Provided records:
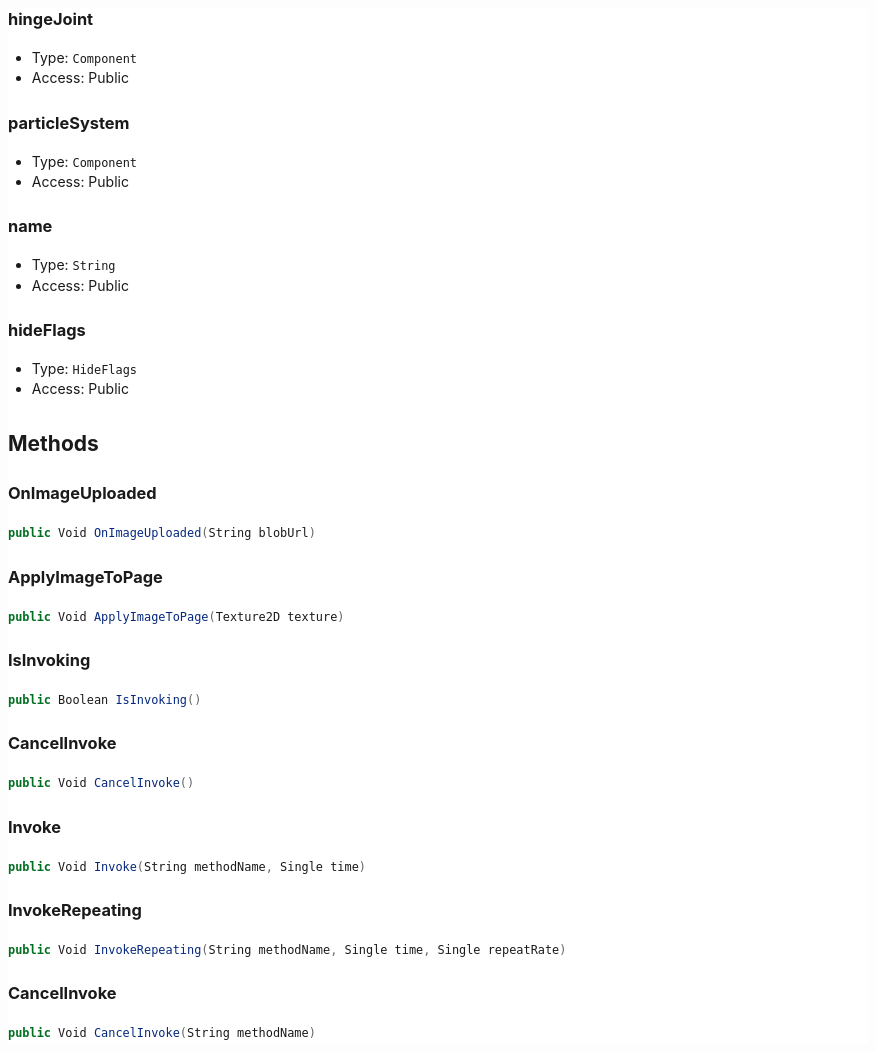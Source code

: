 ### hingeJoint
- Type: `Component`
- Access: Public

### particleSystem
- Type: `Component`
- Access: Public

### name
- Type: `String`
- Access: Public

### hideFlags
- Type: `HideFlags`
- Access: Public

## Methods

### OnImageUploaded
```csharp
public Void OnImageUploaded(String blobUrl)
```

### ApplyImageToPage
```csharp
public Void ApplyImageToPage(Texture2D texture)
```

### IsInvoking
```csharp
public Boolean IsInvoking()
```

### CancelInvoke
```csharp
public Void CancelInvoke()
```

### Invoke
```csharp
public Void Invoke(String methodName, Single time)
```

### InvokeRepeating
```csharp
public Void InvokeRepeating(String methodName, Single time, Single repeatRate)
```

### CancelInvoke
```csharp
public Void CancelInvoke(String methodName)
```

Aim of the task:
Lines above with the word "String" should be counted, and the reply is that count alone.

Task response:
5